• [REQUIRED ACTION]: In the entries below, work out how many lines include "JavaScript", and write only that number.

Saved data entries
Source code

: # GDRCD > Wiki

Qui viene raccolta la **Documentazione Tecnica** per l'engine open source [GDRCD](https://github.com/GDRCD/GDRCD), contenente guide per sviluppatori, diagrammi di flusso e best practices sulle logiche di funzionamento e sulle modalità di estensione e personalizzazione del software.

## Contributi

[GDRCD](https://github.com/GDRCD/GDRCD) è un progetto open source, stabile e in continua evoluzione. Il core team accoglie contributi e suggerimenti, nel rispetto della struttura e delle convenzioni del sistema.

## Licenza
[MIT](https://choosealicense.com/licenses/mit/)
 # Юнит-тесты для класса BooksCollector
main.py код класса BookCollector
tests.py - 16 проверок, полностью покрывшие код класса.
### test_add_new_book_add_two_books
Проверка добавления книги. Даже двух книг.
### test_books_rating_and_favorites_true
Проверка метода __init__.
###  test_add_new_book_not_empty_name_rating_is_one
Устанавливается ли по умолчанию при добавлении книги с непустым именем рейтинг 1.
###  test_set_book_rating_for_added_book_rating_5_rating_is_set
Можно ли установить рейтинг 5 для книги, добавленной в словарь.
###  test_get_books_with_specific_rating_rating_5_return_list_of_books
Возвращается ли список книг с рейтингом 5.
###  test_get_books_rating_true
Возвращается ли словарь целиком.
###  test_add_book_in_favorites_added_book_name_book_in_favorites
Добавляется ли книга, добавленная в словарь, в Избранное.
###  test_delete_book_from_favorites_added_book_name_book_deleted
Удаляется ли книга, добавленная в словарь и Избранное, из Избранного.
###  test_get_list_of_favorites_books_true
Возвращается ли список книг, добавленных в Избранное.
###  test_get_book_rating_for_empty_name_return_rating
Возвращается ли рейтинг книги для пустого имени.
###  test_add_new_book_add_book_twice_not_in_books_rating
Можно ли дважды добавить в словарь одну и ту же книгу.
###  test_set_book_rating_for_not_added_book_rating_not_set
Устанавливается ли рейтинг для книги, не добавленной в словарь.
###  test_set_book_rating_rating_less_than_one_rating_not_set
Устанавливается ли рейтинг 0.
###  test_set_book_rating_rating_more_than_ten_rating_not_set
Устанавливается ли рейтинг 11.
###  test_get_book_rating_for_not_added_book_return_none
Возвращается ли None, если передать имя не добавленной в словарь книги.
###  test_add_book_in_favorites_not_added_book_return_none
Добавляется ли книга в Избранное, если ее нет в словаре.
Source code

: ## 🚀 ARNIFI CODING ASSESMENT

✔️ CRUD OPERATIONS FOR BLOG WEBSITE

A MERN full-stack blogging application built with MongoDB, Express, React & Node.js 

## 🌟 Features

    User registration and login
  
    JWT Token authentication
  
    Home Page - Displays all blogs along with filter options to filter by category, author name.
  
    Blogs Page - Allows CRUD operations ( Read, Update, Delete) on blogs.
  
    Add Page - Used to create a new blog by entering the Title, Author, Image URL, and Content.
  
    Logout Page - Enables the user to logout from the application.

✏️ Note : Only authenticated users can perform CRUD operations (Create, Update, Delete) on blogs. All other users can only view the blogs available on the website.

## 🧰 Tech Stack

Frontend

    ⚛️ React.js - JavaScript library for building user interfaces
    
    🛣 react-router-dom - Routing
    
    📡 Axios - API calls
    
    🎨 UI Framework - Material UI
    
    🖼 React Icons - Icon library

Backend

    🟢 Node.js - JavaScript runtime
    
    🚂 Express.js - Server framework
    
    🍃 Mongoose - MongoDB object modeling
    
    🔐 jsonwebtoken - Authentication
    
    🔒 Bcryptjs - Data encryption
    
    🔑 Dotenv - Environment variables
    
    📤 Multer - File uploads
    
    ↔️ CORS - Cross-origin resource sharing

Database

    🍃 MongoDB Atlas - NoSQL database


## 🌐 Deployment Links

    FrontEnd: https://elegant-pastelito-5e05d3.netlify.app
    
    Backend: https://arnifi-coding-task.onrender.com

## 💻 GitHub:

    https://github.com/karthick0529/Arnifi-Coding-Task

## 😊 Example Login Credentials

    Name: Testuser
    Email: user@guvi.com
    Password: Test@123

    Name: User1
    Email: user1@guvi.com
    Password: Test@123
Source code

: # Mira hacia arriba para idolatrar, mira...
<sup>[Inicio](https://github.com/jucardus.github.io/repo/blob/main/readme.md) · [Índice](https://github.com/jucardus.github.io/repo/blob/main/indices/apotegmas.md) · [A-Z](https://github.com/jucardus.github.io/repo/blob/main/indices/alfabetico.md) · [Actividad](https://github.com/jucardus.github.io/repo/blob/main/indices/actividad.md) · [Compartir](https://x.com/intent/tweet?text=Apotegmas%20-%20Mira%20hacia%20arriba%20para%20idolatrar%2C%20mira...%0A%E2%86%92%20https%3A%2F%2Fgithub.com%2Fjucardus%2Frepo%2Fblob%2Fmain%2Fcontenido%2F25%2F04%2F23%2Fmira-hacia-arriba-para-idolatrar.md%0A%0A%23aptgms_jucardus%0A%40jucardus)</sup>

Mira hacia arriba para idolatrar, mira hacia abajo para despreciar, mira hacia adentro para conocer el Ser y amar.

• [REPLY]: 2